Dataset entries
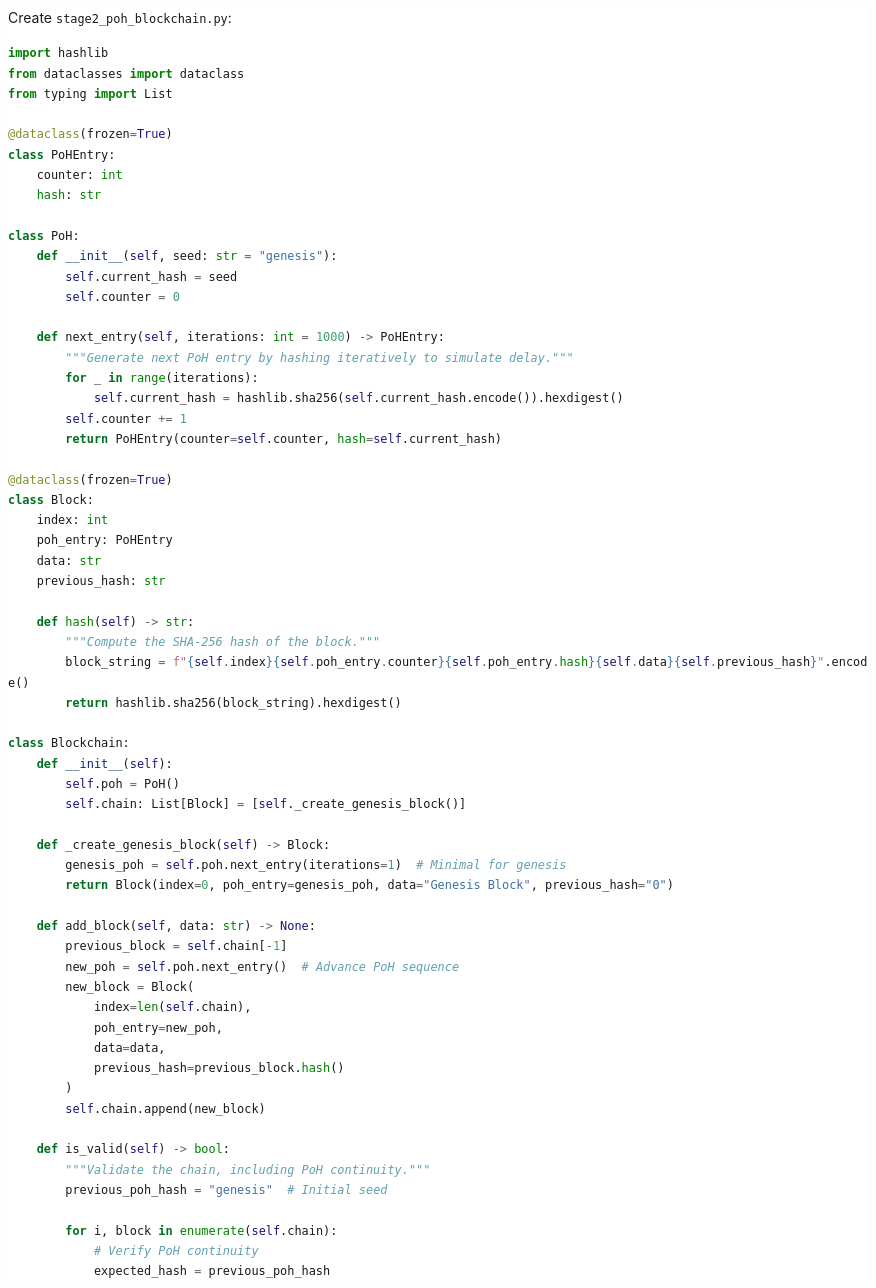 Create `stage2_poh_blockchain.py`:

```python
import hashlib
from dataclasses import dataclass
from typing import List

@dataclass(frozen=True)
class PoHEntry:
    counter: int
    hash: str

class PoH:
    def __init__(self, seed: str = "genesis"):
        self.current_hash = seed
        self.counter = 0

    def next_entry(self, iterations: int = 1000) -> PoHEntry:
        """Generate next PoH entry by hashing iteratively to simulate delay."""
        for _ in range(iterations):
            self.current_hash = hashlib.sha256(self.current_hash.encode()).hexdigest()
        self.counter += 1
        return PoHEntry(counter=self.counter, hash=self.current_hash)

@dataclass(frozen=True)
class Block:
    index: int
    poh_entry: PoHEntry
    data: str
    previous_hash: str

    def hash(self) -> str:
        """Compute the SHA-256 hash of the block."""
        block_string = f"{self.index}{self.poh_entry.counter}{self.poh_entry.hash}{self.data}{self.previous_hash}".encode()
        return hashlib.sha256(block_string).hexdigest()

class Blockchain:
    def __init__(self):
        self.poh = PoH()
        self.chain: List[Block] = [self._create_genesis_block()]

    def _create_genesis_block(self) -> Block:
        genesis_poh = self.poh.next_entry(iterations=1)  # Minimal for genesis
        return Block(index=0, poh_entry=genesis_poh, data="Genesis Block", previous_hash="0")

    def add_block(self, data: str) -> None:
        previous_block = self.chain[-1]
        new_poh = self.poh.next_entry()  # Advance PoH sequence
        new_block = Block(
            index=len(self.chain),
            poh_entry=new_poh,
            data=data,
            previous_hash=previous_block.hash()
        )
        self.chain.append(new_block)

    def is_valid(self) -> bool:
        """Validate the chain, including PoH continuity."""
        previous_poh_hash = "genesis"  # Initial seed
        
        for i, block in enumerate(self.chain):
            # Verify PoH continuity
            expected_hash = previous_poh_hash
```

• ASSIGNMENT: A single number is expected: how many lines of the data hold the string "encode".

• EXERCISE RESPONSE: 2